— Task to carry out —
Reproduce each line from the first in the data through the line that contains "norte-americanas e se" exactly; give nothing else.

####

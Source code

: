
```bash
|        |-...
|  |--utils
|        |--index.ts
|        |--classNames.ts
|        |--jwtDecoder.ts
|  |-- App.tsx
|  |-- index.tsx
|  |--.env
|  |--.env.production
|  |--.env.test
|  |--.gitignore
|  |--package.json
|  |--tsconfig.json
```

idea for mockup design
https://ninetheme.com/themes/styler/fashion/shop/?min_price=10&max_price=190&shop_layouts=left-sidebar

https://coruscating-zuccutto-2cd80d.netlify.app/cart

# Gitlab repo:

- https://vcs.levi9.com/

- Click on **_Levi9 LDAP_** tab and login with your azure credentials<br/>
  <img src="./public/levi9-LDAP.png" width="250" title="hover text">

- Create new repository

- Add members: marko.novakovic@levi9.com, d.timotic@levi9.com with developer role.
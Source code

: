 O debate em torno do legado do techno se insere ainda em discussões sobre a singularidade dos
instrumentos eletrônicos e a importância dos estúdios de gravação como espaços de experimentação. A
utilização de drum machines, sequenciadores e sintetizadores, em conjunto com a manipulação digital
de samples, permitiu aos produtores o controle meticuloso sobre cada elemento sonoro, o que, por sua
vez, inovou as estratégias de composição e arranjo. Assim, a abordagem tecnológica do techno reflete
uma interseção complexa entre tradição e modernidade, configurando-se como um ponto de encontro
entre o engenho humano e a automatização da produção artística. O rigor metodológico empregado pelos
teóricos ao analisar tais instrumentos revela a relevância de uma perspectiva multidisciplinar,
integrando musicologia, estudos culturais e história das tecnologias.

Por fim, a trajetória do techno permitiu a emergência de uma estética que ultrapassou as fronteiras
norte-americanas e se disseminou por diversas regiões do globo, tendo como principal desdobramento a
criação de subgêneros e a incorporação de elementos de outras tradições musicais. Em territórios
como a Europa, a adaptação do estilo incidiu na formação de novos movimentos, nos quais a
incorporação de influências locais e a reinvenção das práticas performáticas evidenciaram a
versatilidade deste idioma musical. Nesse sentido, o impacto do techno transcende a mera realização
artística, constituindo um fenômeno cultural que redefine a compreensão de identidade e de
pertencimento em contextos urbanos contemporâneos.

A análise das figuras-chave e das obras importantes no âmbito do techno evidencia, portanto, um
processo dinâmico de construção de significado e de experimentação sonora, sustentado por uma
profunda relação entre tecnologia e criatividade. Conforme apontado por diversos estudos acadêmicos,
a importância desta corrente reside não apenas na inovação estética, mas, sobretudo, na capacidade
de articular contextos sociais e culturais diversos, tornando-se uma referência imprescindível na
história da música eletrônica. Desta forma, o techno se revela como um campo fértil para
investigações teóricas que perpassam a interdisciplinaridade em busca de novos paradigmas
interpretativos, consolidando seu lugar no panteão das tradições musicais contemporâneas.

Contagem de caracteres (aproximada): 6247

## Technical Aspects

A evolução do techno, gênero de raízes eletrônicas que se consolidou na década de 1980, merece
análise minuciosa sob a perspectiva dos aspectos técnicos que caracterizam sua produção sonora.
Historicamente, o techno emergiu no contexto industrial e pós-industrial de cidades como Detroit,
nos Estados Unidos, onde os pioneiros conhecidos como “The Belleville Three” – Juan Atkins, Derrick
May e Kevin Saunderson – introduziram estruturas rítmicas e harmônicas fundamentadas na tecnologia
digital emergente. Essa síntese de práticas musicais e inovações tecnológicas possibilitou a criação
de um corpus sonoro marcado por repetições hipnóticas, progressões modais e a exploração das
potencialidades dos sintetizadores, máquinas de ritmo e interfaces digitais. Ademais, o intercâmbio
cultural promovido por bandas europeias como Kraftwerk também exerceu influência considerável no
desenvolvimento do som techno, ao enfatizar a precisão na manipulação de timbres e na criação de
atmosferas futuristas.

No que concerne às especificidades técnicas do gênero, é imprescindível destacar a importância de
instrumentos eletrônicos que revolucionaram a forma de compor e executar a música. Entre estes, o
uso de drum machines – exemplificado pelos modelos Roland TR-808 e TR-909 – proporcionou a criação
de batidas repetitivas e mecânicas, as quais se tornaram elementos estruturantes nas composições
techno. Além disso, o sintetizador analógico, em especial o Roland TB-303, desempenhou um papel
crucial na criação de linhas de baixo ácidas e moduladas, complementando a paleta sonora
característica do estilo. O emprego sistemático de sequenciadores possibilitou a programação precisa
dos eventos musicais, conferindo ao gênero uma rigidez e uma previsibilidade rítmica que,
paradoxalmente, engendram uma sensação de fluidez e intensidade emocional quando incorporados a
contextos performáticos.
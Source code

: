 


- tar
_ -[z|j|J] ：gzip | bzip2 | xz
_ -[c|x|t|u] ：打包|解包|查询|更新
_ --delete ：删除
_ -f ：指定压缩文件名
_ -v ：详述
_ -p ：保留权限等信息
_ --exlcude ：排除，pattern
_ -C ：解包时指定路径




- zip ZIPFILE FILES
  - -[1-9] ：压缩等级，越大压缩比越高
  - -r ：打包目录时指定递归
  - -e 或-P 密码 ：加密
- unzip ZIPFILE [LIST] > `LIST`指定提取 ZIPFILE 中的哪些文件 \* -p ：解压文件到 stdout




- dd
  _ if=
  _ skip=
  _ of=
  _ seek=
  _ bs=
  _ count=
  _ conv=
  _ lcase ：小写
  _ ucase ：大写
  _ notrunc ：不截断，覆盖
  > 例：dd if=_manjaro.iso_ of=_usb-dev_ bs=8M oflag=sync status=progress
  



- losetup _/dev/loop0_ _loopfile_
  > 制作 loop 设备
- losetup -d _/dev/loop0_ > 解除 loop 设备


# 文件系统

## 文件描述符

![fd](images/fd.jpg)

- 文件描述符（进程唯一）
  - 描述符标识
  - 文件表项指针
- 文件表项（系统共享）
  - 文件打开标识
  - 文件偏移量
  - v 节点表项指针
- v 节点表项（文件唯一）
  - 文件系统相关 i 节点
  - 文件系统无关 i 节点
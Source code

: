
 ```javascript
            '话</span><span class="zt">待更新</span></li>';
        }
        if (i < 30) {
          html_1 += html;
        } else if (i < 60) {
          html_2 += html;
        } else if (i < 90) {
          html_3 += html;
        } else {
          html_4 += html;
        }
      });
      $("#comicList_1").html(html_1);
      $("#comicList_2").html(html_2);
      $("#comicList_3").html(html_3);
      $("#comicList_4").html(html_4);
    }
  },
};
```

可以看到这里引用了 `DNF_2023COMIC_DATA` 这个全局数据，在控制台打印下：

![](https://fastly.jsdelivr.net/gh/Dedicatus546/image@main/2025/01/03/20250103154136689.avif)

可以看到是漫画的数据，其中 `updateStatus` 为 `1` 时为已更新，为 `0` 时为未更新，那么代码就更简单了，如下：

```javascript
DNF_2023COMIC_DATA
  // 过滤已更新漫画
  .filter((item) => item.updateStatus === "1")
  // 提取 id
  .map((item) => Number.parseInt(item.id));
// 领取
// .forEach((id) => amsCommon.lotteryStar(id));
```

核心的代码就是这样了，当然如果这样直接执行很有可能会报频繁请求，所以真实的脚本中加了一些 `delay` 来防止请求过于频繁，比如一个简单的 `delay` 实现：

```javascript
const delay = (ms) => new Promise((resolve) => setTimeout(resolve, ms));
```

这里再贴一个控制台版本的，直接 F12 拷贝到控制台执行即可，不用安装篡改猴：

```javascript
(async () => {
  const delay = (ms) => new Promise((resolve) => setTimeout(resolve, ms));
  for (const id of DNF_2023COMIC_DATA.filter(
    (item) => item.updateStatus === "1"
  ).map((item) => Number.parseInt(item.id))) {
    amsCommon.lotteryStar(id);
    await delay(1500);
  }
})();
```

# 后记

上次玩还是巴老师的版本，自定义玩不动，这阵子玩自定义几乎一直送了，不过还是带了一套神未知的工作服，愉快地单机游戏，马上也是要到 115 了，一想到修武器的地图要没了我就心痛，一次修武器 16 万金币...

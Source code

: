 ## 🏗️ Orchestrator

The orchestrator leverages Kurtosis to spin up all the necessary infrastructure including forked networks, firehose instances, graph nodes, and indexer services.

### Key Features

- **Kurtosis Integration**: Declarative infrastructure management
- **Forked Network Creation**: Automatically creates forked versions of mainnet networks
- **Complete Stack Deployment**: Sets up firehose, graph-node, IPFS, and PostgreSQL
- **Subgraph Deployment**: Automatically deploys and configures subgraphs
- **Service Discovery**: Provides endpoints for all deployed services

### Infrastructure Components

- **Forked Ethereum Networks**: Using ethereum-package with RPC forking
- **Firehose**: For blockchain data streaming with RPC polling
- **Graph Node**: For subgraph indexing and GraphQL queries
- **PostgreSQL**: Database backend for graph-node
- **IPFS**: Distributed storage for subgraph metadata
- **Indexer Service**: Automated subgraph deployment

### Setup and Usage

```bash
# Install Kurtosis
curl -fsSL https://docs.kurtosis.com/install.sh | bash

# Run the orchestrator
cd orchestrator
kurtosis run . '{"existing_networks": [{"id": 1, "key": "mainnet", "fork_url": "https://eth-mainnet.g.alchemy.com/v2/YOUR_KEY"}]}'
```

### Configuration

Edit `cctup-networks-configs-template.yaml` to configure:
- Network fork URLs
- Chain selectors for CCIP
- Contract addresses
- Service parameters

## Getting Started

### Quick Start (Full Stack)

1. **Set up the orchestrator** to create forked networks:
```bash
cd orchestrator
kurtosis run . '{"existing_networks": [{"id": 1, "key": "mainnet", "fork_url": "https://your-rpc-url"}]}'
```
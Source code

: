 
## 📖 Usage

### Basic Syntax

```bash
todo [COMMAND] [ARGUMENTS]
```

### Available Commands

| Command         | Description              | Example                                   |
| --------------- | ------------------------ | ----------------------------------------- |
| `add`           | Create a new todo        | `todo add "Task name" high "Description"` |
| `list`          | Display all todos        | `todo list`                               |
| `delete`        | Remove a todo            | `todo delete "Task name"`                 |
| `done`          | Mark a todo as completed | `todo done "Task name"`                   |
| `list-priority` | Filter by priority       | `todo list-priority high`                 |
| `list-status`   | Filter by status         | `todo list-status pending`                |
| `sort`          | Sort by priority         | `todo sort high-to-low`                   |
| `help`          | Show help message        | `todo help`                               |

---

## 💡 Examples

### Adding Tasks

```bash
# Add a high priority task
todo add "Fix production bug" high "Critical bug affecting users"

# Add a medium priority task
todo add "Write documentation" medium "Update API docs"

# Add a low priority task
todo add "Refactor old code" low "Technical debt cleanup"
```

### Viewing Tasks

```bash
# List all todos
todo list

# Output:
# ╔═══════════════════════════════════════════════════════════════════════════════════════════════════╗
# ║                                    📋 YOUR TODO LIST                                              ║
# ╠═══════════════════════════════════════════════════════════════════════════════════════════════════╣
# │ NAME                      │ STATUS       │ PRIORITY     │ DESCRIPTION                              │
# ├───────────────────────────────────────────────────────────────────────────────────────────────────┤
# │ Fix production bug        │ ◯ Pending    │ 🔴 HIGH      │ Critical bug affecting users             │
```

####

— Answer to this task —
Source code

:
```bash
|        |-...
|  |--utils
|        |--index.ts
|        |--classNames.ts
|        |--jwtDecoder.ts
|  |-- App.tsx
|  |-- index.tsx
|  |--.env
|  |--.env.production
|  |--.env.test
|  |--.gitignore
|  |--package.json
|  |--tsconfig.json
```

idea for mockup design
https://ninetheme.com/themes/styler/fashion/shop/?min_price=10&max_price=190&shop_layouts=left-sidebar

https://coruscating-zuccutto-2cd80d.netlify.app/cart

# Gitlab repo:

- https://vcs.levi9.com/

- Click on **_Levi9 LDAP_** tab and login with your azure credentials<br/>
  <img src="./public/levi9-LDAP.png" width="250" title="hover text">

- Create new repository

- Add members: marko.novakovic@levi9.com, d.timotic@levi9.com with developer role.
Source code

: O debate em torno do legado do techno se insere ainda em discussões sobre a singularidade dos
instrumentos eletrônicos e a importância dos estúdios de gravação como espaços de experimentação. A
utilização de drum machines, sequenciadores e sintetizadores, em conjunto com a manipulação digital
de samples, permitiu aos produtores o controle meticuloso sobre cada elemento sonoro, o que, por sua
vez, inovou as estratégias de composição e arranjo. Assim, a abordagem tecnológica do techno reflete
uma interseção complexa entre tradição e modernidade, configurando-se como um ponto de encontro
entre o engenho humano e a automatização da produção artística. O rigor metodológico empregado pelos
teóricos ao analisar tais instrumentos revela a relevância de uma perspectiva multidisciplinar,
integrando musicologia, estudos culturais e história das tecnologias.

Por fim, a trajetória do techno permitiu a emergência de uma estética que ultrapassou as fronteiras
norte-americanas e se disseminou por diversas regiões do globo, tendo como principal desdobramento a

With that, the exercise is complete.